> **Exercise aim**: Somewhere below is a line with "- [３．AWS アカウントの代替の連絡先を設定する](#３aws-アカウントの代替の連絡先を設定する)" and, later, a line with "- [AWS CLI](#aws-cli-2)"; repeat those two lines and all the lines between them, exactly as they are.

========

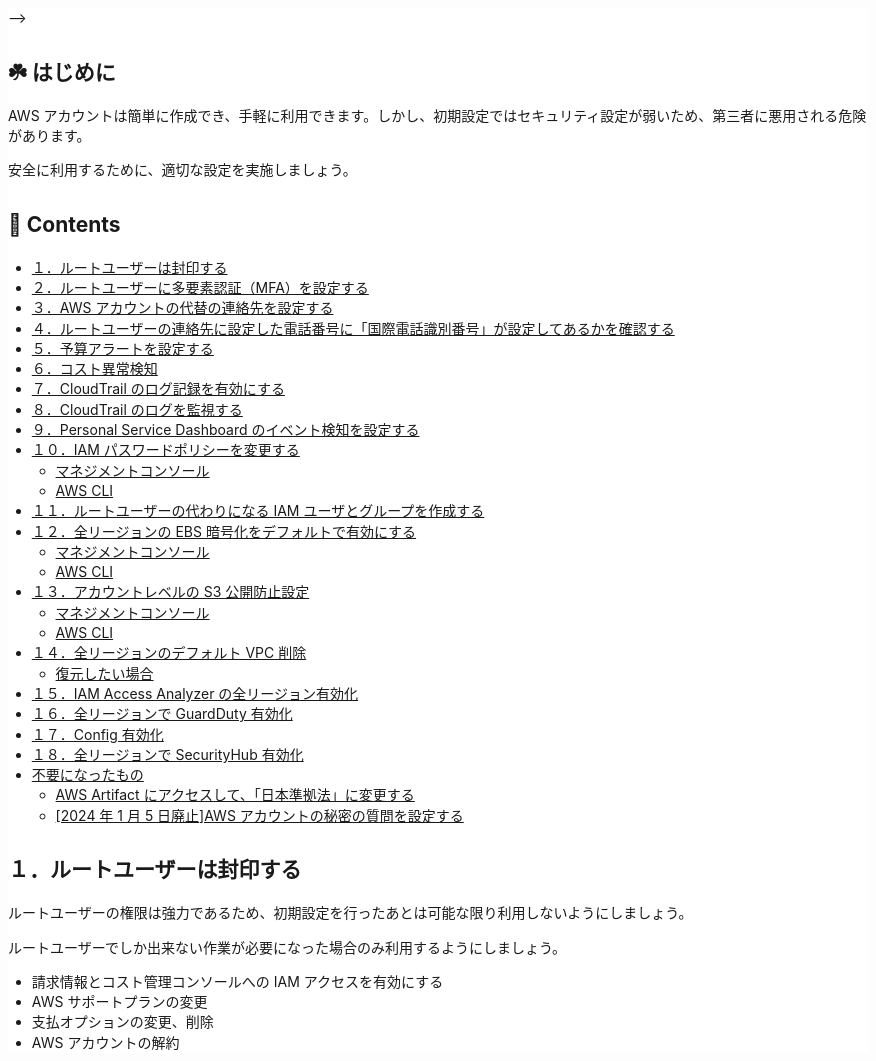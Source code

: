 -->

## ☘️ はじめに



AWS アカウントは簡単に作成でき、手軽に利用できます。しかし、初期設定ではセキュリティ設定が弱いため、第三者に悪用される危険があります。

安全に利用するために、適切な設定を実施しましょう。

## 👀 Contents

- [１．ルートユーザーは封印する](#１ルートユーザーは封印する)
- [２．ルートユーザーに多要素認証（MFA）を設定する](#２ルートユーザーに多要素認証mfaを設定する)
- [３．AWS アカウントの代替の連絡先を設定する](#３aws-アカウントの代替の連絡先を設定する)
- [４．ルートユーザーの連絡先に設定した電話番号に「国際電話識別番号」が設定してあるかを確認する](#４ルートユーザーの連絡先に設定した電話番号に国際電話識別番号が設定してあるかを確認する)
- [５．予算アラートを設定する](#５予算アラートを設定する)
- [６．コスト異常検知](#６コスト異常検知)
- [７．CloudTrail のログ記録を有効にする](#７cloudtrail-のログ記録を有効にする)
- [８．CloudTrail のログを監視する](#８cloudtrail-のログを監視する)
- [９．Personal Service Dashboard のイベント検知を設定する](#９personal-service-dashboard-のイベント検知を設定する)
- [１０．IAM パスワードポリシーを変更する](#１０iam-パスワードポリシーを変更する)
  - [マネジメントコンソール](#マネジメントコンソール)
  - [AWS CLI](#aws-cli)
- [１１．ルートユーザーの代わりになる IAM ユーザとグループを作成する](#１１ルートユーザーの代わりになる-iam-ユーザとグループを作成する)
- [１２．全リージョンの EBS 暗号化をデフォルトで有効にする](#１２全リージョンの-ebs-暗号化をデフォルトで有効にする)
  - [マネジメントコンソール](#マネジメントコンソール-1)
  - [AWS CLI](#aws-cli-1)
- [１３．アカウントレベルの S3 公開防止設定](#１３アカウントレベルの-s3-公開防止設定)
  - [マネジメントコンソール](#マネジメントコンソール-2)
  - [AWS CLI](#aws-cli-2)
- [１４．全リージョンのデフォルト VPC 削除](#１４全リージョンのデフォルト-vpc-削除)
  - [復元したい場合](#復元したい場合)
- [１５．IAM Access Analyzer の全リージョン有効化](#１５iam-access-analyzer-の全リージョン有効化)
- [１６．全リージョンで GuardDuty 有効化](#１６全リージョンで-guardduty-有効化)
- [１７．Config 有効化](#１７config-有効化)
- [１８．全リージョンで SecurityHub 有効化](#１８全リージョンで-securityhub-有効化)
- [不要になったもの](#不要になったもの)
  - [AWS Artifact にアクセスして、「日本準拠法」に変更する](#aws-artifact-にアクセスして日本準拠法に変更する)
  - [\[2024 年 1 月 5 日廃止\]AWS アカウントの秘密の質問を設定する](#2024-年-1-月-5-日廃止aws-アカウントの秘密の質問を設定する)

## １．ルートユーザーは封印する



ルートユーザーの権限は強力であるため、初期設定を行ったあとは可能な限り利用しないようにしましょう。

ルートユーザーでしか出来ない作業が必要になった場合のみ利用するようにしましょう。

- 請求情報とコスト管理コンソールへの IAM アクセスを有効にする
- AWS サポートプランの変更
- 支払オプションの変更、削除
- AWS アカウントの解約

========

> **Task solution**:
- [３．AWS アカウントの代替の連絡先を設定する](#３aws-アカウントの代替の連絡先を設定する)
- [４．ルートユーザーの連絡先に設定した電話番号に「国際電話識別番号」が設定してあるかを確認する](#４ルートユーザーの連絡先に設定した電話番号に国際電話識別番号が設定してあるかを確認する)
- [５．予算アラートを設定する](#５予算アラートを設定する)
- [６．コスト異常検知](#６コスト異常検知)
- [７．CloudTrail のログ記録を有効にする](#７cloudtrail-のログ記録を有効にする)
- [８．CloudTrail のログを監視する](#８cloudtrail-のログを監視する)
- [９．Personal Service Dashboard のイベント検知を設定する](#９personal-service-dashboard-のイベント検知を設定する)
- [１０．IAM パスワードポリシーを変更する](#１０iam-パスワードポリシーを変更する)
  - [マネジメントコンソール](#マネジメントコンソール)
  - [AWS CLI](#aws-cli)
- [１１．ルートユーザーの代わりになる IAM ユーザとグループを作成する](#１１ルートユーザーの代わりになる-iam-ユーザとグループを作成する)
- [１２．全リージョンの EBS 暗号化をデフォルトで有効にする](#１２全リージョンの-ebs-暗号化をデフォルトで有効にする)
  - [マネジメントコンソール](#マネジメントコンソール-1)
  - [AWS CLI](#aws-cli-1)
- [１３．アカウントレベルの S3 公開防止設定](#１３アカウントレベルの-s3-公開防止設定)
  - [マネジメントコンソール](#マネジメントコンソール-2)
  - [AWS CLI](#aws-cli-2)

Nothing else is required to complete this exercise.